Les tribulations d’un
Roumain dans le monde
Neagu Djuvara,
né à Bucarest en 1916, fait partie de ces personnalités
dont la vie est un véritable roman, une incessante aventure,
mais dont ce qu’il restera essentiellement est une série
de livres marquants. Il est l’auteur, entre autres, d’ouvrages
philosophiques et historiques comme Civilisations et
lois historiques.
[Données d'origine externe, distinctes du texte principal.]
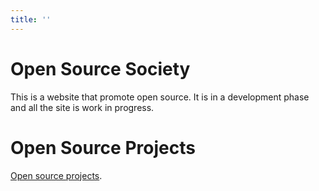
 ```yaml
---
title: ''
---
```


# Open Source Society

This is a website that promote open source.
It is in a development phase and all the site is work in progress.

# Open Source Projects

[Open source projects](en/projects).
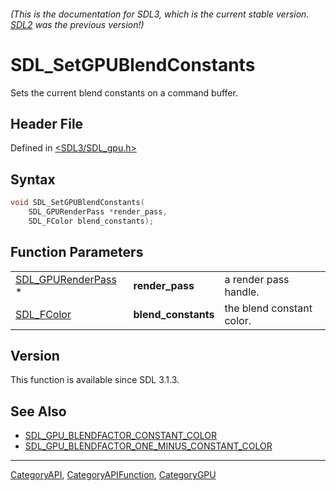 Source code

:###### (This is the documentation for SDL3, which is the current stable version. [SDL2](https://wiki.libsdl.org/SDL2/) was the previous version!)
# SDL_SetGPUBlendConstants

Sets the current blend constants on a command buffer.

## Header File

Defined in [<SDL3/SDL_gpu.h>](https://github.com/libsdl-org/SDL/blob/main/include/SDL3/SDL_gpu.h)

## Syntax

```c
void SDL_SetGPUBlendConstants(
    SDL_GPURenderPass *render_pass,
    SDL_FColor blend_constants);
```

## Function Parameters

|                                          |                     |                           |
| ---------------------------------------- | ------------------- | ------------------------- |
| [SDL_GPURenderPass](SDL_GPURenderPass) * | **render_pass**     | a render pass handle.     |
| [SDL_FColor](SDL_FColor)                 | **blend_constants** | the blend constant color. |

## Version

This function is available since SDL 3.1.3.

## See Also

- [SDL_GPU_BLENDFACTOR_CONSTANT_COLOR](SDL_GPU_BLENDFACTOR_CONSTANT_COLOR)
- [SDL_GPU_BLENDFACTOR_ONE_MINUS_CONSTANT_COLOR](SDL_GPU_BLENDFACTOR_ONE_MINUS_CONSTANT_COLOR)

----
[CategoryAPI](CategoryAPI), [CategoryAPIFunction](CategoryAPIFunction), [CategoryGPU](CategoryGPU)

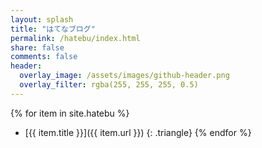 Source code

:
 ```yaml
---
layout: splash
title: "はてなブログ"
permalink: /hatebu/index.html
share: false
comments: false
header:
  overlay_image: /assets/images/github-header.png
  overlay_filter: rgba(255, 255, 255, 0.5)
---
```


{% for item in site.hatebu %}
  + [{{ item.title }}]({{ item.url }})
  {: .triangle}
{% endfor %}
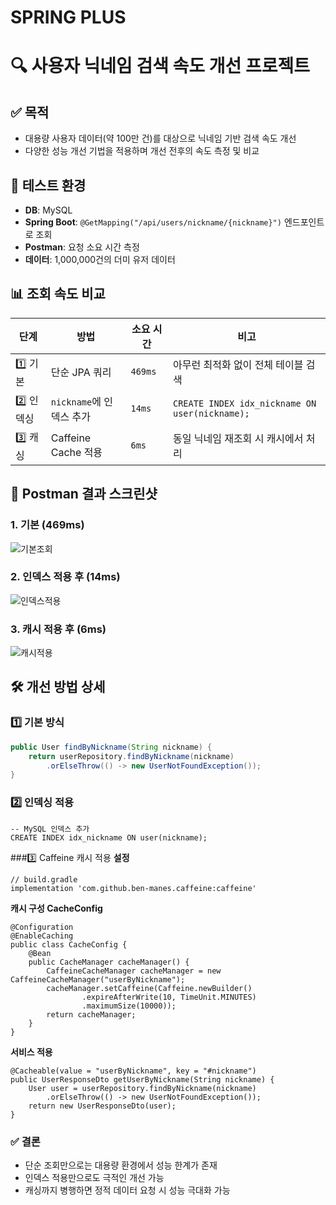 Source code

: # SPRING PLUS


# 🔍 사용자 닉네임 검색 속도 개선 프로젝트

## ✅ 목적
- 대용량 사용자 데이터(약 100만 건)를 대상으로 닉네임 기반 검색 속도 개선
- 다양한 성능 개선 기법을 적용하며 개선 전후의 속도 측정 및 비교

## 🧪 테스트 환경
- **DB**: MySQL  
- **Spring Boot**: `@GetMapping("/api/users/nickname/{nickname}")` 엔드포인트로 조회  
- **Postman**: 요청 소요 시간 측정  
- **데이터**: 1,000,000건의 더미 유저 데이터

## 📊 조회 속도 비교

| 단계 | 방법 | 소요 시간 | 비고 |
|------|------|-----------|------|
| 1️⃣ 기본 | 단순 JPA 쿼리 | `469ms` | 아무런 최적화 없이 전체 테이블 검색 |
| 2️⃣ 인덱싱 | `nickname`에 인덱스 추가 | `14ms` | `CREATE INDEX idx_nickname ON user(nickname);` |
| 3️⃣ 캐싱 | Caffeine Cache 적용 | `6ms` | 동일 닉네임 재조회 시 캐시에서 처리 |

## 🔽 Postman 결과 스크린샷

### 1. 기본 (469ms)
![기본조회](./images/default.jpg)

### 2. 인덱스 적용 후 (14ms)
![인덱스적용](./images/indexed.png)

### 3. 캐시 적용 후 (6ms)
![캐시적용](./images/cached.png)

## 🛠️ 개선 방법 상세

### 1️⃣ 기본 방식
```java
public User findByNickname(String nickname) {
    return userRepository.findByNickname(nickname)
        .orElseThrow(() -> new UserNotFoundException());
}
```

### 2️⃣ 인덱싱 적용
```
-- MySQL 인덱스 추가
CREATE INDEX idx_nickname ON user(nickname);
```

###3️⃣ Caffeine 캐시 적용
**설정**
```
// build.gradle
implementation 'com.github.ben-manes.caffeine:caffeine'
```
**캐시 구성 CacheConfig**
```
@Configuration
@EnableCaching
public class CacheConfig {
    @Bean
    public CacheManager cacheManager() {
        CaffeineCacheManager cacheManager = new CaffeineCacheManager("userByNickname");
        cacheManager.setCaffeine(Caffeine.newBuilder()
                .expireAfterWrite(10, TimeUnit.MINUTES)
                .maximumSize(10000));
        return cacheManager;
    }
}
```

**서비스 적용**
```
@Cacheable(value = "userByNickname", key = "#nickname")
public UserResponseDto getUserByNickname(String nickname) {
    User user = userRepository.findByNickname(nickname)
        .orElseThrow(() -> new UserNotFoundException());
    return new UserResponseDto(user);
}
```

### ✅ 결론

- 단순 조회만으로는 대용량 환경에서 성능 한계가 존재
- 인덱스 적용만으로도 극적인 개선 가능
- 캐싱까지 병행하면 정적 데이터 요청 시 성능 극대화 가능
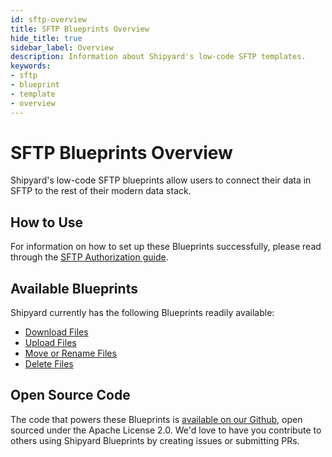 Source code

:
 ```yaml
---
id: sftp-overview
title: SFTP Blueprints Overview
hide_title: true
sidebar_label: Overview
description: Information about Shipyard's low-code SFTP templates.
keywords:
- sftp
- blueprint
- template
- overview
---
```


# SFTP Blueprints Overview

Shipyard's low-code SFTP blueprints allow users to connect their data in SFTP to the rest of their modern data stack.


## How to Use
For information on how to set up these Blueprints successfully, please read through the [SFTP Authorization guide](sftp-authorization.md).


## Available Blueprints
Shipyard currently has the following Blueprints readily available: 
- [Download Files](sftp-download-files.md)
- [Upload Files](sftp-upload-files.md)
- [Move or Rename Files](sftp-move-or-rename-files.md)
- [Delete Files](sftp-delete-files.md)

## Open Source Code
The code that powers these Blueprints is [available on our Github](https://www.shipyardapp.com/docs/blueprint-library/sftp), open sourced under the Apache License 2.0. We'd love to have you contribute to others using Shipyard Blueprints by creating issues or submitting PRs.
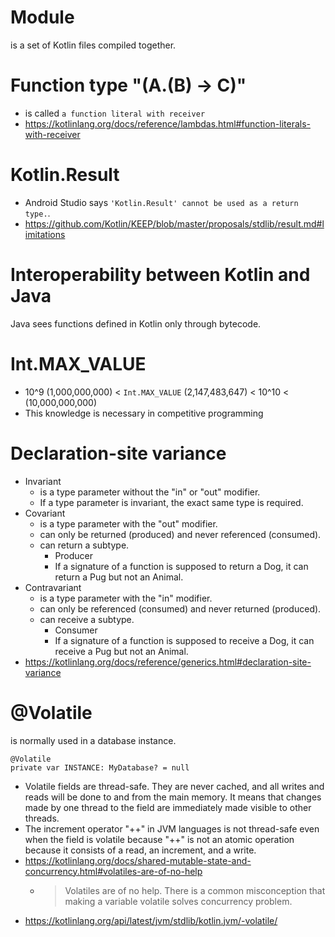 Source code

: # Module

is a set of Kotlin files compiled together.

# Function type "(A.(B) -> C)"

* is called `a function literal with receiver`
* https://kotlinlang.org/docs/reference/lambdas.html#function-literals-with-receiver

# Kotlin.Result

* Android Studio says `'Kotlin.Result' cannot be used as a return type.`.
* https://github.com/Kotlin/KEEP/blob/master/proposals/stdlib/result.md#limitations

# Interoperability between Kotlin and Java

Java sees functions defined in Kotlin only through bytecode.

# Int.MAX_VALUE

* 10^9 (1,000,000,000) < `Int.MAX_VALUE` (2,147,483,647) < 10^10 < (10,000,000,000)
* This knowledge is necessary in competitive programming

# Declaration-site variance

* Invariant
    * is a type parameter without the "in" or "out" modifier.
    * If a type parameter is invariant, the exact same type is required.
* Covariant
    * is a type parameter with the "out" modifier.
    * can only be returned (produced) and never referenced (consumed).
    * can return a subtype.
        * Producer<out Dog>
        * If a signature of a function is supposed to return a Dog, it can return a Pug but not an Animal.
* Contravariant
    * is a type parameter with the "in" modifier.
    * can only be referenced (consumed) and never returned (produced).
    * can receive a subtype.
        * Consumer<in Dog>
        * If a signature of a function is supposed to receive a Dog, it can receive a Pug but not an Animal.
* https://kotlinlang.org/docs/reference/generics.html#declaration-site-variance

# @Volatile

is normally used in a database instance.

```
@Volatile
private var INSTANCE: MyDatabase? = null
```

* Volatile fields are thread-safe. They are never cached, and all writes and reads will be done to and from the main
  memory. It means that changes made by one thread to the field are immediately made visible to other threads.
* The increment operator "++" in JVM languages is not thread-safe even when the field is volatile because "++" is not an
  atomic operation because it consists of a read, an increment, and a write.
* https://kotlinlang.org/docs/shared-mutable-state-and-concurrency.html#volatiles-are-of-no-help
    * > Volatiles are of no help. There is a common misconception that making a variable volatile solves concurrency
      problem.
* https://kotlinlang.org/api/latest/jvm/stdlib/kotlin.jvm/-volatile/

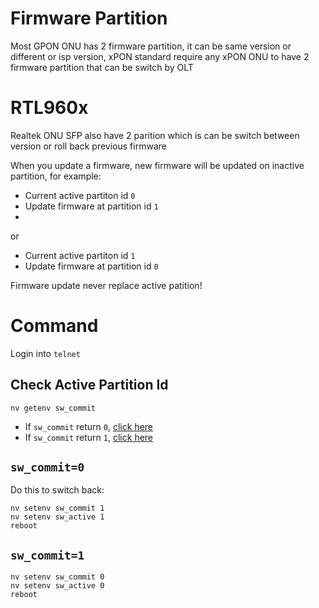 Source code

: # Firmware Partition
Most GPON ONU has 2 firmware partition, it can be same version or different or isp version, xPON standard require any xPON ONU to have 2 firmware partition that can be switch by OLT

# RTL960x
Realtek ONU SFP also have 2 parition which is can be switch between version or roll back previous firmware

When you update a firmware, new firmware will be updated on inactive partition, for example:
* Current active partiton id `0`
* Update firmware at partition id `1`
* 
or
* Current active partiton id `1`
* Update firmware at partition id `0`

Firmware update never replace active patition!

# Command
Login into `telnet`

## Check Active Partition Id
```
nv getenv sw_commit
```
* If `sw_commit` return `0`, [click here](#sw_commit0)
* If `sw_commit` return `1`, [click here](#sw_commit1)

## `sw_commit=0`
Do this to switch back:
```
nv setenv sw_commit 1
nv setenv sw_active 1
reboot
```

## `sw_commit=1`
```
nv setenv sw_commit 0
nv setenv sw_active 0
reboot
```
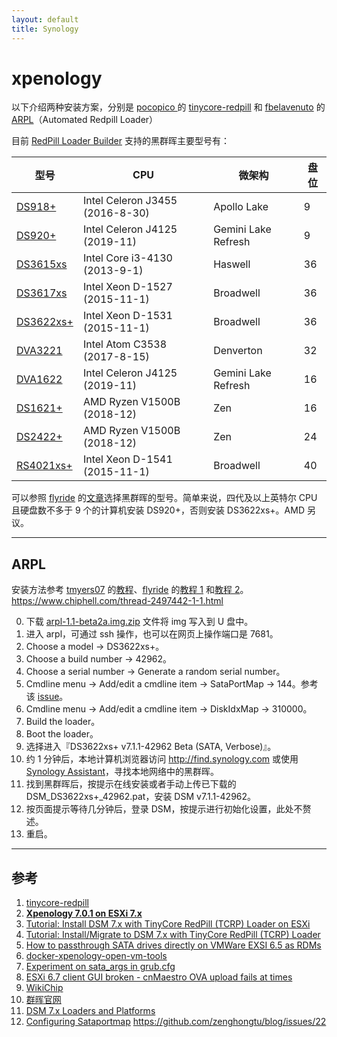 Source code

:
```yaml
---
layout: default
title: Synology
---
```


# xpenology

以下介绍两种安装方案，分别是 [pocopico
](<https://github.com/pocopico>) 的 [tinycore-redpill](<https://github.com/pocopico/tinycore-redpill>) 和 [fbelavenuto](<https://github.com/fbelavenuto>) 的 [ARPL](<https://github.com/fbelavenuto/arpl>)（Automated Redpill Loader）

目前 [RedPill Loader Builder](<https://github.com/RedPill-TTG/redpill-load>) 支持的黑群晖主要型号有：

|型号|CPU|微架构|盘位|
| -------- | -------- | -------- | -------- |
|[DS918+](https://global.download.synology.com/download/Document/Hardware/DataSheet/DiskStation/18-year/DS918+/enu/Synology_DS918_Plus_Data_Sheet_enu.pdf)|Intel Celeron J3455 (2016-8-30)|Apollo Lake|9|
|[DS920+](https://www.synology.com/en-us/products/DS920+)|Intel Celeron J4125 (2019-11)|Gemini Lake Refresh|9|
|[DS3615xs](https://global.download.synology.com/download/Document/Hardware/DataSheet/DiskStation/15-year/DS3615xs/enu/Synology_DS3615xs_Data_Sheet_enu.pdf)|Intel Core i3-4130 (2013-9-1)|Haswell|36|
|[DS3617xs](https://global.download.synology.com/download/Document/Hardware/DataSheet/DiskStation/17-year/DS3617xs/enu/Synology_DS3617xs_Data_Sheet_enu.pdf)|Intel Xeon D-1527 (2015-11-1)|Broadwell|36|
|[DS3622xs+](<https://www.synology.com/en-global/products/DS3622xs+>)|Intel Xeon D-1531 (2015-11-1)|Broadwell|36|
|[DVA3221](https://global.download.synology.com/download/Document/Hardware/DataSheet/NetworkVideoRecorder/21-year/DVA3221/enu/Synology_DVA3221_Data_Sheet_enu.pdf)|Intel Atom C3538 (2017-8-15)|Denverton|32|
|[DVA1622](https://global.download.synology.com/download/Document/Hardware/DataSheet/NetworkVideoRecorder/22-year/DVA1622/enu/Synology_DVA1622_Data_Sheet_enu.pdf)|Intel Celeron J4125 (2019-11)|Gemini Lake Refresh|16|
|[DS1621+](https://global.download.synology.com/download/Document/Hardware/DataSheet/DiskStation/21-year/DS1621+/enu/Synology_DS1621_Plus_Data_Sheet_enu.pdf)|AMD Ryzen V1500B (2018-12)|Zen|16|
|[DS2422+](https://www.synology.com/en-us/products/DS2422+)|AMD Ryzen V1500B (2018-12)|Zen|24|
|[RS4021xs+](https://www.synology.com/en-us/products/RS4021xs+)|Intel Xeon D-1541 (2015-11-1)|Broadwell|40|

可以参照 [flyride](https://xpenology.com/forum/profile/39776-flyride/) 的[文章](https://xpenology.com/forum/topic/61634-dsm-7x-loaders-and-platforms/)选择黑群晖的型号。简单来说，四代及以上英特尔 CPU 且硬盘数不多于 9 个的计算机安装 DS920+，否则安装 DS3622xs+。AMD 另议。

---

## ARPL

安装方法参考 [tmyers07](<https://github.com/tmyers07>) 的[教程](<https://www.tsunati.com/blog/xpenology-7-0-1-on-esxi-7-x>)、[flyride](https://xpenology.com/forum/profile/39776-flyride/) 的[教程 1](<https://xpenology.com/forum/topic/62547-tutorial-install-dsm-7x-with-tinycore-redpill-tcrp-loader-on-esxi/>) 和[教程 2](<https://xpenology.com/forum/topic/62221-tutorial-installmigrate-to-dsm-7x-with-tinycore-redpill-tcrp-loader/>)。https://www.chiphell.com/thread-2497442-1-1.html

0. 下载 [arpl-1.1-beta2a.img.zip](<https://github.com/fbelavenuto/arpl/releases>) 文件将 img 写入到 U 盘中。
1. 进入 arpl，可通过 ssh 操作，也可以在网页上操作端口是 7681。
2. Choose a model -> DS3622xs+。
3. Choose a build number -> 42962。
4. Choose a serial number -> Generate a random serial number。
5. Cmdline menu -> Add/edit a cmdline item -> SataPortMap -> 144。参考该 [issue](<https://github.com/fbelavenuto/arpl/issues/103#issuecomment-1216806204>)。
6. Cmdline menu -> Add/edit a cmdline item -> DiskIdxMap -> 310000。
7. Build the loader。
8. Boot the loader。
9. 选择进入『DS3622xs+ v7.1.1-42962 Beta (SATA, Verbose)』。
10. 约 1 分钟后，本地计算机浏览器访问 <http://find.synology.com> 或使用 [Synology Assistant](<https://www.synology.com/en-us/support/download/DS3622xs+?version=7.1#utilities>)，寻找本地网络中的黑群晖。
11. 找到黑群晖后，按提示在线安装或者手动上传已下载的 DSM_DS3622xs+_42962.pat，安装 DSM v7.1.1-42962。
12. 按页面提示等待几分钟后，登录 DSM，按提示进行初始化设置，此处不赘述。
13. 重启。

---

## 参考
1. [tinycore-redpill](<https://github.com/pocopico/tinycore-redpill>)
2. [**Xpenology 7.0.1 on ESXi 7.x**](<https://www.tsunati.com/blog/xpenology-7-0-1-on-esxi-7-x>)
3. [Tutorial: Install DSM 7.x with TinyCore RedPill (TCRP) Loader on ESXi](<https://xpenology.com/forum/topic/62547-tutorial-install-dsm-7x-with-tinycore-redpill-tcrp-loader-on-esxi/>)
4. [Tutorial: Install/Migrate to DSM 7.x with TinyCore RedPill (TCRP) Loader](<https://xpenology.com/forum/topic/62221-tutorial-installmigrate-to-dsm-7x-with-tinycore-redpill-tcrp-loader/>)
5. [How to passthrough SATA drives directly on VMWare EXSI 6.5 as RDMs](<https://gist.github.com/Hengjie/1520114890bebe8f805d337af4b3a064>)
6. [docker-xpenology-open-vm-tools](<https://github.com/yale-wp/docker-xpenology-open-vm-tools>)
7. [Experiment on sata_args in grub.cfg](<https://gugucomputing.wordpress.com/2018/11/11/experiment-on-sata_args-in-grub-cfg>)
8. [ESXi 6.7 client GUI broken - cnMaestro OVA upload fails at times](<https://community.cambiumnetworks.com/t/esxi-6-7-client-gui-broken-cnmaestro-ova-upload-fails-at-times/61731>)
9. [WikiChip](<https://en.wikichip.org>)
10. [群晖官网](<https://www.synology.com>)
11. [DSM 7.x Loaders and Platforms](https://xpenology.com/forum/topic/61634-dsm-7x-loaders-and-platforms/)
12. [Configuring Sataportmap](<https://xpenology.com/forum/topic/35937-configuring-sataportmap/#comment-172654>)
https://github.com/zenghongtu/blog/issues/22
Essai d’étude comparée des
civilisations, sa thèse (Mouton, 1975), Le
Pays roumain entre Orient et Occident.
Les Principautés danubiennes au début du XXe siècle
(Publications orientalistes de France, 1989) et Les
Aroumains (Publications Langues’O – INALCO,
1989)… Bucarest-Paris-Niamey et retour
est une vaste récapitulation mémorielle de cette vie
d’intellectuel et de diplomate issu d’une grande famille,
condamné à l’exil pendant 42 ans.
Quatre parties,
dont il serait impossible de donner un résumé circonstancié,
tant elles sont foisonnantes. La première relate les années
passées en Europe de l’Ouest, principalement à
Paris (après Stockholm), mais aussi à Munich au service
de « Radio Europe Libre » : une vie française,
parmi les exilés souvent mal venus dans les années
1950, mais dont la diaspora est relativement structurée,
où l’auteur, malgré les déboires, tente
de porter assistance et témoignage, de jouer un rôle
à la fois humain, politique et intellectuel. Suit le récit
des 23 années passées comme « conseiller diplomatique
» au Niger : activités politiques et diplomatiques
auprès du gouvernement (avec essentiellement un travail rédactionnel),
considérations à caractère ethnographique non
seulement sur les autochtones, mais aussi sur les Européens,
les ambassadeurs et leur personnel – le tout non dénué
d’humour, d’ironie et parfois de pathétique.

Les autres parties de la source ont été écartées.